# Regression
## k-nearest-neighbors (knn)
- Given a small dataset in a graph and a query point, you will be asked what is predictd for query point for different k values.
- Algorithm: take query point q and find the k nearest points (euclidian distance). The value of q will be the average of the value of the k points.
## Regression Trees
- Given a small dataset, produce a regression stump that minimizes the MSE
- Split the dataset in half. Take the average value of both sides. These will be the values of the leaves. Get the MSE. Use the split that minimizes the MSE.
- For all splits, calcualte the MSE take the smallest one.
- L2 norm
## Linear Regression
- Given the following table:
| Weight Vector | MSE | MAE | L2-norm | L1-norm |
|---------------|-----|-----|---------|---------|
| w1 | | | | |
| w2 | | | | |
| w3 | | | | |
Imagine minimizing __ loss with __ regularizer but 1 is unknown, then what values of w are a solution? We must give answer as a set. "which w are a solution for some value of lambda"?

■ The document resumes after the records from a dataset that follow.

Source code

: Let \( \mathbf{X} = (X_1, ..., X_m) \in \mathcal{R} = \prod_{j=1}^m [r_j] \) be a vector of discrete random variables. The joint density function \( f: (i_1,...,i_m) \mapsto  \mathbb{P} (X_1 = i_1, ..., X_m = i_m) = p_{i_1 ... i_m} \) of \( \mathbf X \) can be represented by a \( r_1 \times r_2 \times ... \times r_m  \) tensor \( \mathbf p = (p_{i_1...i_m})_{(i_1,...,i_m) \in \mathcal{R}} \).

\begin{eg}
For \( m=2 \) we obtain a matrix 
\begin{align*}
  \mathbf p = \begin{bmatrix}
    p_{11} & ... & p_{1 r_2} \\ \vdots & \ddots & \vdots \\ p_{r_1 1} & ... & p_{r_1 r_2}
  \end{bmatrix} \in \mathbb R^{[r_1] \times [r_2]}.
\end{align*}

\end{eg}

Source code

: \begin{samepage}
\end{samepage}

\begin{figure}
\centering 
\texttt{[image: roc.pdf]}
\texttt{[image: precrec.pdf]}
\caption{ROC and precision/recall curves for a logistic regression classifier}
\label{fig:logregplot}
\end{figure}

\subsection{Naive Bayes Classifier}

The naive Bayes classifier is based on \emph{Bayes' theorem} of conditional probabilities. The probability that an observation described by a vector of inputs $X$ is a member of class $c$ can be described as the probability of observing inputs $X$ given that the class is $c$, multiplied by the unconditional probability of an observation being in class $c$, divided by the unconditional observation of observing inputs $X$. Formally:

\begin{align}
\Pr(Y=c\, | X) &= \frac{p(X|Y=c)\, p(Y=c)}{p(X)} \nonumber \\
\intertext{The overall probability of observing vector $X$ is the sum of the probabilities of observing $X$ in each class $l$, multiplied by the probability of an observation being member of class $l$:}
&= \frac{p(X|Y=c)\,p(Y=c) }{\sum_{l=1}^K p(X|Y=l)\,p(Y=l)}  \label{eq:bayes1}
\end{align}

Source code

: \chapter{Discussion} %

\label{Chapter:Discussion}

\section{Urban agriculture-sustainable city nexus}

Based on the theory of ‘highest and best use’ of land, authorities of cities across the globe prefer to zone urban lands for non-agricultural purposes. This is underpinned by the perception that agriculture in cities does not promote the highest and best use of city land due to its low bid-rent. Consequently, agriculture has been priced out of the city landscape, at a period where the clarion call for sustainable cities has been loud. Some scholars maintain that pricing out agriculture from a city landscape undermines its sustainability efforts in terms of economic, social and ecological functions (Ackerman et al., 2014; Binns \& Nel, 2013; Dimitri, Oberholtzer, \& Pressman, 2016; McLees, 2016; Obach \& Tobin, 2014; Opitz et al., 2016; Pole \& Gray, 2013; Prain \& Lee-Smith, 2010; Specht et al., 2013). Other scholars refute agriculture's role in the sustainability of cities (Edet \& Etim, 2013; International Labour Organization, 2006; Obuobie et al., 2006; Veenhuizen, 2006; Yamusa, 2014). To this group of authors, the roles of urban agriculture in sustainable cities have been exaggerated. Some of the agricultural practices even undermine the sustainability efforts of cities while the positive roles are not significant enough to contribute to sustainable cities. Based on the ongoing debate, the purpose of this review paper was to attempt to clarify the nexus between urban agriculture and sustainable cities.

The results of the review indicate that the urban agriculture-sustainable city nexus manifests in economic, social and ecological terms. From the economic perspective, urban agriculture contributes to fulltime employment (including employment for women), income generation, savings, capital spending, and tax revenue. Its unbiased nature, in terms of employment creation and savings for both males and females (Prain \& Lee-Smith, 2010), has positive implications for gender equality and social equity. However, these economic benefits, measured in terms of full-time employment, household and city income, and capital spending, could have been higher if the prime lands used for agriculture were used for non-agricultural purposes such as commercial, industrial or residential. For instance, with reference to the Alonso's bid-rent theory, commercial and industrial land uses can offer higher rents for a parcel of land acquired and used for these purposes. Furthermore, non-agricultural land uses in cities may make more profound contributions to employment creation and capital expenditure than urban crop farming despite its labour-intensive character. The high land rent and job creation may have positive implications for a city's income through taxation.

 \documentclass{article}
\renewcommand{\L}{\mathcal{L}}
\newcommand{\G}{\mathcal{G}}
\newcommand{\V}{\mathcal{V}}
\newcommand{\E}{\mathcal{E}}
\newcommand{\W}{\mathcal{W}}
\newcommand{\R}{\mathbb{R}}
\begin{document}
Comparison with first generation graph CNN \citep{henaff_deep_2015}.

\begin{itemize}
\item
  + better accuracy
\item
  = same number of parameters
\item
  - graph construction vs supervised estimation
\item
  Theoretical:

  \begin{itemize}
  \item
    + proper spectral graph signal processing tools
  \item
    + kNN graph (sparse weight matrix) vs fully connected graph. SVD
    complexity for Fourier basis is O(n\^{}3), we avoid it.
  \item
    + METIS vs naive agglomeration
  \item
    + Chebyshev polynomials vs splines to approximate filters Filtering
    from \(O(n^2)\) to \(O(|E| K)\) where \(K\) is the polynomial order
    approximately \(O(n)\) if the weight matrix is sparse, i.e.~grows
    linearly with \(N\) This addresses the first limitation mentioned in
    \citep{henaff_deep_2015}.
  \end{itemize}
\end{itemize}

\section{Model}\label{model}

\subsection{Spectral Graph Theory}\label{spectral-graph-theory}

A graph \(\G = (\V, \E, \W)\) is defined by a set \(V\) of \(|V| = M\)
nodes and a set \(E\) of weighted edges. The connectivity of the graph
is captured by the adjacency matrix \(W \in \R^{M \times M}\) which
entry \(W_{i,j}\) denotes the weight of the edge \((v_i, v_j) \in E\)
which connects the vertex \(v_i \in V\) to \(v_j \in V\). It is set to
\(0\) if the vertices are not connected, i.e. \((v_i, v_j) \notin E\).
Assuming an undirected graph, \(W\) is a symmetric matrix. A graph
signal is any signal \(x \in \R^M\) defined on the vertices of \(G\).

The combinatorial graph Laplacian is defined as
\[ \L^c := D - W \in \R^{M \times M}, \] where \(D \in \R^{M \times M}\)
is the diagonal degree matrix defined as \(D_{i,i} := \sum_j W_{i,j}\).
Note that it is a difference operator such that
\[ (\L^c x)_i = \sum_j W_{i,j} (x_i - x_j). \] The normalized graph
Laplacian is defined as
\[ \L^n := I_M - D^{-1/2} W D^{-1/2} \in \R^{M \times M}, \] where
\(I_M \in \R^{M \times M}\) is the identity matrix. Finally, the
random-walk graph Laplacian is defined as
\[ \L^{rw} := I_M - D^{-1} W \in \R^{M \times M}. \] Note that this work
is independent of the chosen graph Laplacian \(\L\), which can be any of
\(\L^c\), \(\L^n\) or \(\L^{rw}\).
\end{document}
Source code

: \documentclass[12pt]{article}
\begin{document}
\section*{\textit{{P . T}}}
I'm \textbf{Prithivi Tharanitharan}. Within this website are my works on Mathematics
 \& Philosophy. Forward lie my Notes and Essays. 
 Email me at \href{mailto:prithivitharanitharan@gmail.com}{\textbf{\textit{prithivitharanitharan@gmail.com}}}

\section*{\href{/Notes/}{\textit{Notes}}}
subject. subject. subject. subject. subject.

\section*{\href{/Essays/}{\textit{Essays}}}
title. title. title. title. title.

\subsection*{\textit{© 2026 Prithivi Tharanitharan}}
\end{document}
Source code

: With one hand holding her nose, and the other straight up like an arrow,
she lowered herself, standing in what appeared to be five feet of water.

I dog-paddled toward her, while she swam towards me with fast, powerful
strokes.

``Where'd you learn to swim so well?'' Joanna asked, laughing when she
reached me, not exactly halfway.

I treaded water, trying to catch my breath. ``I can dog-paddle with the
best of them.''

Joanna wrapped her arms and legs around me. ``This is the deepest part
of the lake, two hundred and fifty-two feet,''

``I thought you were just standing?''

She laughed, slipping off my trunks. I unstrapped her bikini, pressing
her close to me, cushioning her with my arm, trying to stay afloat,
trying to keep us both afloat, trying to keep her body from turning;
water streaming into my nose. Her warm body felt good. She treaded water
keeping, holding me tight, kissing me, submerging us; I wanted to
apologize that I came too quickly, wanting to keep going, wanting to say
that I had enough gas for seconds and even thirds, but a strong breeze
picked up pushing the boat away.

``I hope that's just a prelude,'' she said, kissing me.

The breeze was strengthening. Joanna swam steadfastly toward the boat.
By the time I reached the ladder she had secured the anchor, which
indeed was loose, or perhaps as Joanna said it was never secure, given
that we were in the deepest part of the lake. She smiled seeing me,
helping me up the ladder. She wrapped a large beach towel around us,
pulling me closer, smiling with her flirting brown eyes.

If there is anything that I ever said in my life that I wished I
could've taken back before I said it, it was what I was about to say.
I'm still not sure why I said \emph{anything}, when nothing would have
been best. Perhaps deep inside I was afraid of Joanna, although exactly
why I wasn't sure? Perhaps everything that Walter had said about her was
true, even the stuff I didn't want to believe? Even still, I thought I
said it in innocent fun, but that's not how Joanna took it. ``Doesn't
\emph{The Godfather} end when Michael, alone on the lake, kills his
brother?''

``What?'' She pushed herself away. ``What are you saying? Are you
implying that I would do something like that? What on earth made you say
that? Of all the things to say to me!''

- Will try to trick with L2-norm and L2-norm squared
## Cross Validation
- given a small dataset, what is the cross validation error using n fold and k nearest neighbors?
- Leave one out cross validation: For each point, find the predicted value of that point if that point were not in the dataset. Calculate the MAE/MSE for each point and average. If n folds just leave n points out.
# Classification
## k-nearest-neighbors
- Instead of taking the average of the k nearest points, find the query point will be the majority class of the k nearest points.
## Regression Trees
- Choose the split the minimizes the gini index.
- Gini index for all leaves leaf: $$1 - \sum_{i}^{n}p_{i}$$. Where n is the number of classes. and $p_{i}$ is the probability of said class in the split.
- Compute a weighted sum of all gini indexes of the leaf nodes w.r.t (total examples in leaf)/(total examples in dataset)
- The smaller the weighted sum the better the split.
## Linear Regression
- Same type of question in regression with the table.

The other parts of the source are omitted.